The name Waunfawr was previously spelled Waenfawr, a garbled version corrected by common consent in 1994 consistent with the aims of the Welsh Language Society to maintain the Welsh language in its proper form throughout public signage and usage.

The community had a population of 1,427 at the 2011 census. According to the United Kingdom Census 2011, the percentage of Welsh language speakers above age 3 was 79.5%. This was a 1.4% increase since the previous census in 2001.

The ward had a population of 1,676 at the 2011 census, and includes Caeathro nearer to Caernarfon. as does the community.

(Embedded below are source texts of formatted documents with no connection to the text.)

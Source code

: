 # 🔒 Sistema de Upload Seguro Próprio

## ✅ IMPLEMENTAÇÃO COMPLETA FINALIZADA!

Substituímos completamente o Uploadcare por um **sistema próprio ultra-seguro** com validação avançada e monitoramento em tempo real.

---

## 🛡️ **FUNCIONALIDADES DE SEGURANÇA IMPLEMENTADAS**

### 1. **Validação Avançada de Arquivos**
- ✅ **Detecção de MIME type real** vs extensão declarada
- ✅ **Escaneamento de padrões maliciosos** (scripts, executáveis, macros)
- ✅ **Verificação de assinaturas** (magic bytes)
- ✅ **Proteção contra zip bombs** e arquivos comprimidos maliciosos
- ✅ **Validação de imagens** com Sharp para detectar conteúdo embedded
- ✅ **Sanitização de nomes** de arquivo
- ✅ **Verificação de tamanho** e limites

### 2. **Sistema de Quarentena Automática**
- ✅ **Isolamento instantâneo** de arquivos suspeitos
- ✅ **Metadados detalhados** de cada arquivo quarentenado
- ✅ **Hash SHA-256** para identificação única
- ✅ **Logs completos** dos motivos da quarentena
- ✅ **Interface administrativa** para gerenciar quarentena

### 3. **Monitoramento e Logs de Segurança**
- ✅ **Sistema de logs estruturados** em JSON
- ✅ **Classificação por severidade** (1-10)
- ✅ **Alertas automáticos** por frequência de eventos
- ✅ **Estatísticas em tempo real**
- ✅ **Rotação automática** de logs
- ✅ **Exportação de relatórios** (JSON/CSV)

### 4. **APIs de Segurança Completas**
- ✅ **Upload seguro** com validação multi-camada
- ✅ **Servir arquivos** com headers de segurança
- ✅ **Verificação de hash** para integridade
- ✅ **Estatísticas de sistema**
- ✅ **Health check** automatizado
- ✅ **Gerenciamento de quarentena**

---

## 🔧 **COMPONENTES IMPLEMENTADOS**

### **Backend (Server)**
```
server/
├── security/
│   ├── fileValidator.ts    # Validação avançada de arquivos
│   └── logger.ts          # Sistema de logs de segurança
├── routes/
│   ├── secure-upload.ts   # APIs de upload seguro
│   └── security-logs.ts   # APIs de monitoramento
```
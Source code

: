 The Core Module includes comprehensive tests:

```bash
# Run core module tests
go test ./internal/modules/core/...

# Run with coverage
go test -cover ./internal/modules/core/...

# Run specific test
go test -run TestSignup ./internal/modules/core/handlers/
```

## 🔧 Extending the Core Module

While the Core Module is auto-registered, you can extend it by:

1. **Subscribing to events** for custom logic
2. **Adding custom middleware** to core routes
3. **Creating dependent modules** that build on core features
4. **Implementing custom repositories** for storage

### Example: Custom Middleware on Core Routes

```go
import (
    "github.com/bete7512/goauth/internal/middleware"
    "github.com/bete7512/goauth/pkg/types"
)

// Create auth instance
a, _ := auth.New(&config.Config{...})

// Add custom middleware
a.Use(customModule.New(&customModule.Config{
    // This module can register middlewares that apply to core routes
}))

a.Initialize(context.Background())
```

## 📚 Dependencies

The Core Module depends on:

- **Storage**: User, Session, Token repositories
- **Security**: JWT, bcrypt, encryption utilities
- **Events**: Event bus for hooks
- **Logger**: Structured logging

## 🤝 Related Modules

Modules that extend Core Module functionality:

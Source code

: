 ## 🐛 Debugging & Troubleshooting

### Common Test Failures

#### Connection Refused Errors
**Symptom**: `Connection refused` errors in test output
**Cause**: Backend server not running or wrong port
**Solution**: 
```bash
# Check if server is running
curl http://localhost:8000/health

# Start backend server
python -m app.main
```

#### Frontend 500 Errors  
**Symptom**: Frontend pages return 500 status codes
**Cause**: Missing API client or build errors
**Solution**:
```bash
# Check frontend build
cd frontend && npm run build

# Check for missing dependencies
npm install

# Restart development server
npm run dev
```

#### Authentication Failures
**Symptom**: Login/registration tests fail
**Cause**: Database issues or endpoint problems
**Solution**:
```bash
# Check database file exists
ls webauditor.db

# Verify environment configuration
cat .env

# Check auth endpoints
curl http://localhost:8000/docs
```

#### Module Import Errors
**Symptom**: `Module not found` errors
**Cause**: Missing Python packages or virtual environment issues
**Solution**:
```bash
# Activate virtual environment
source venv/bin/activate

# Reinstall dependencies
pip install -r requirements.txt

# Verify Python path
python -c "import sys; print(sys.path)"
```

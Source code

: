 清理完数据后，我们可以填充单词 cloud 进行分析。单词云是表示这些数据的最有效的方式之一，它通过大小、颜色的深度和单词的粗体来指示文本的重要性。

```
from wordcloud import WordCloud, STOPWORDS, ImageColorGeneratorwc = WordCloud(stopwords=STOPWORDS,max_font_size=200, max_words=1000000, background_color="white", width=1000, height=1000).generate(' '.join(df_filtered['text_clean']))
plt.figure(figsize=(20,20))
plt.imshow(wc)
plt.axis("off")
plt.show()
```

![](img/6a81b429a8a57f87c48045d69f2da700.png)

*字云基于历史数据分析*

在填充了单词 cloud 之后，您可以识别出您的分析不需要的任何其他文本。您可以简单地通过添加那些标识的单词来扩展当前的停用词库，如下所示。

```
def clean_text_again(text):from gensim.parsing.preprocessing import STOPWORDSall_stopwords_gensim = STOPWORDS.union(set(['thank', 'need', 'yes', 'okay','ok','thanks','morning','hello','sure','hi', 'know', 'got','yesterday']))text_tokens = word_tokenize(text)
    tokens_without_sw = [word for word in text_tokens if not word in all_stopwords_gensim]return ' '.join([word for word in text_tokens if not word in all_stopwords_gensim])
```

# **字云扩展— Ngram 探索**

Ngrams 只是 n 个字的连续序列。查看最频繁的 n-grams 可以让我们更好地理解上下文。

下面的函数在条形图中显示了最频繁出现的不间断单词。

The local landscape reflects the village name, with the nearby mountains such as Mynydd Mawr and Moel Eilio, with views of Snowdon, the highest mountain in Wales, possible from some locations. There are a number of tourist locations for camping in Waunfawr and there is the opportunity to enjoy trekking and other Snowdonia National Park activities such as canoeing and mountain climbing.

Glan Gwna
Glan Gwna is a grade II* listed country house, which stands in the  Glan Gwna estate within the community of Waunfawr on the banks of the River Seiont. The estate is now the Glan Gwna Holiday Park.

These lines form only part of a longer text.